Strengthening healthcare system readiness is equally important. This includes ensuring the availability of personal protective equipment, training healthcare workers in infection prevention and control practices, and establishing protocols for rapid triage and isolation of suspected cases. Laboratory capacity must also be enhanced, with improved access to timely molecular diagnostics and the development of reliable point-of-care tests, particularly in resource-limited settings where outbreaks often occur.
At the same time, advances in research offer cautious optimism. Ongoing efforts to develop vaccines, antiviral agents, and monoclonal antibodies may transform the future management of Nipah virus infection. However, until such interventions become widely available and clinically validated, supportive care and transmission prevention will remain the cornerstones of management.

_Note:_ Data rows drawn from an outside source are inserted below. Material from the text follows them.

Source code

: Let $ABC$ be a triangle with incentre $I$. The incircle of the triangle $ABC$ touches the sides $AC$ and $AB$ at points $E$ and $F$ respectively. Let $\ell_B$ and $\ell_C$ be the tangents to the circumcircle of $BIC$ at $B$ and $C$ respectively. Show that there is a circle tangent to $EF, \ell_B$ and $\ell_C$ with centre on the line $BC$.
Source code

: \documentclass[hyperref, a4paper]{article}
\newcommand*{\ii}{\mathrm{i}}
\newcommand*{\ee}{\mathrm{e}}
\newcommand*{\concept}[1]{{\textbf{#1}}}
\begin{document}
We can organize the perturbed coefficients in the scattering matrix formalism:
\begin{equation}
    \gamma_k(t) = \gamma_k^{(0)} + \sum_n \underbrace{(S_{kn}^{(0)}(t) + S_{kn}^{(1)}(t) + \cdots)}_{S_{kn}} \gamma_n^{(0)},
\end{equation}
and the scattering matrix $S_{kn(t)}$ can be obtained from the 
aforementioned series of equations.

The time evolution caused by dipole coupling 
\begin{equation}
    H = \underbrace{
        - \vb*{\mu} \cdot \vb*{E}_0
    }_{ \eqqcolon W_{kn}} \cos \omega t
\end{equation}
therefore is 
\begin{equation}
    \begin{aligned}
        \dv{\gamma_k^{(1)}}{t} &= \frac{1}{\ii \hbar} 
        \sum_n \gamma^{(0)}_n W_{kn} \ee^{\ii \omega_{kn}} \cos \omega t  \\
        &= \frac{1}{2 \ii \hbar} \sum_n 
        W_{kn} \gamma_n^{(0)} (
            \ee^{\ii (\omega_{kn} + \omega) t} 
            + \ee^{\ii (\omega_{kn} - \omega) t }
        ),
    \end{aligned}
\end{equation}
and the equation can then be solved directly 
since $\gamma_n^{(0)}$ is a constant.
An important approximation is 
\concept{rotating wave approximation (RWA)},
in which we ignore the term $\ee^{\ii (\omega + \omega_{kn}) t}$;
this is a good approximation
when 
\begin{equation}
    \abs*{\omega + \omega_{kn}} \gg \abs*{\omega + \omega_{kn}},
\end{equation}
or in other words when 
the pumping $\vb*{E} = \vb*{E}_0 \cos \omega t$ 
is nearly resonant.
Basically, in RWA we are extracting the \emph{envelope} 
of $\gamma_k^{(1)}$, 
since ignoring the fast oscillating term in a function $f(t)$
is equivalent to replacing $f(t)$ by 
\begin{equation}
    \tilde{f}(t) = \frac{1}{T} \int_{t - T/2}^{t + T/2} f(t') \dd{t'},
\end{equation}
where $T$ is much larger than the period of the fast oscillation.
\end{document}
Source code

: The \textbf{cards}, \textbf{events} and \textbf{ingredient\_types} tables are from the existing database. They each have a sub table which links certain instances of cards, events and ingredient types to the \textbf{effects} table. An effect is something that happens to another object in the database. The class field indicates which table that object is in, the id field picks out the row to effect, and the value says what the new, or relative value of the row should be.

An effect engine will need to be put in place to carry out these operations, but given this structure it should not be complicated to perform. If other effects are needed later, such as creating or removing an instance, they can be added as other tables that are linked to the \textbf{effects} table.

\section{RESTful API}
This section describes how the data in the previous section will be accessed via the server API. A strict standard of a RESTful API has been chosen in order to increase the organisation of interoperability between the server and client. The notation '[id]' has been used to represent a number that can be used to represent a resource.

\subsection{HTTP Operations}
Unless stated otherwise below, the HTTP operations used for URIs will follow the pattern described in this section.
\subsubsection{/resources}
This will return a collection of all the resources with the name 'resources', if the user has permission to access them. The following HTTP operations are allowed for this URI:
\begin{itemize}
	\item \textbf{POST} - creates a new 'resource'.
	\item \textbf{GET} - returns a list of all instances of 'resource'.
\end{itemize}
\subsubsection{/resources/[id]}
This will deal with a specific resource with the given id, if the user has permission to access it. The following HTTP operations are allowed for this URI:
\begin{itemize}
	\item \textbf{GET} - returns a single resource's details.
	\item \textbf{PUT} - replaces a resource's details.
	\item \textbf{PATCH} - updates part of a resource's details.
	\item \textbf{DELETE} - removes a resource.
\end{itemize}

Finally, a One Health approach that integrates human, animal, and environmental surveillance is critical to reducing the risk of future outbreaks. Improved understanding of spillover dynamics, coupled with community-based interventions to reduce high-risk exposures, may help mitigate the emergence of new cases. In an increasingly interconnected world, the potential for geographic spread beyond currently affected regions reinforces the importance of global preparedness, coordinated surveillance, and sustained investment in research and health system strengthening.
Funding
This work did not receive any specific funding from public, commercial, or not-for-profit funding agencies.
Conflict of interest
The authors declare no conflicts of interest relevant to this article.
Acknowledgements
Alfonso J. Rodriguez-Morales acknowledges the project titled “Caracterización de la epidemiología y carga para la salud pública de enfermedades infecciosas emergentes y re-emergentes en Colombia y Latinoamérica” (Characterisation of the epidemiology and public health burden of emerging and re-emerging infectious diseases in Colombia and Latin America), Código: PE005, at the Institución Universitaria Visión de las Américas. In addition, for his institutional purposes, this article has been registered in the Research Proposal Registration of the Coordination of Scientific Integrity and Surveillance of Universidad Cientifica del Sur, Lima, Peru.